[Start of section]
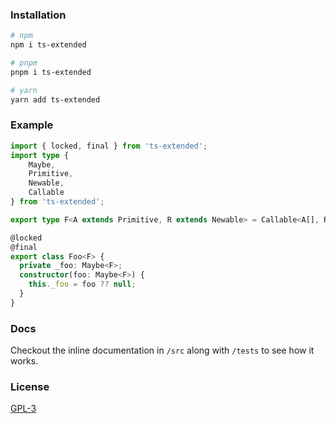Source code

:### Installation 
```bash
# npm 
npm i ts-extended

# pnpm
pnpm i ts-extended

# yarn 
yarn add ts-extended
```

### Example
```ts
import { locked, final } from 'ts-extended';
import type { 
    Maybe,
    Primitive,
    Newable,
    Callable
} from 'ts-extended';

export type F<A extends Primitive, R extends Newable> = Callable<A[], R>;

@locked
@final
export class Foo<F> {
  private _foo: Maybe<F>;
  constructor(foo: Maybe<F>) {
    this._foo = foo ?? null;
  }
}
```
### Docs
Checkout the inline documentation in `/src` along with `/tests` to see how it works.
### License 
[GPL-3](/LICENSE)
[End of section]
TASK DESCRIPTION: Copy the listing exactly. Leave the pictures out.

SOLUTION BELOW:
Source code

:### Installation 
```bash
# npm 
npm i ts-extended

# pnpm
pnpm i ts-extended

# yarn 
yarn add ts-extended
```

### Example
```ts
import { locked, final } from 'ts-extended';
import type { 
    Maybe,
    Primitive,
    Newable,
    Callable
} from 'ts-extended';

export type F<A extends Primitive, R extends Newable> = Callable<A[], R>;

@locked
@final
export class Foo<F> {
  private _foo: Maybe<F>;
  constructor(foo: Maybe<F>) {
    this._foo = foo ?? null;
  }
}
```
### Docs
Checkout the inline documentation in `/src` along with `/tests` to see how it works.
### License 
[GPL-3](/LICENSE)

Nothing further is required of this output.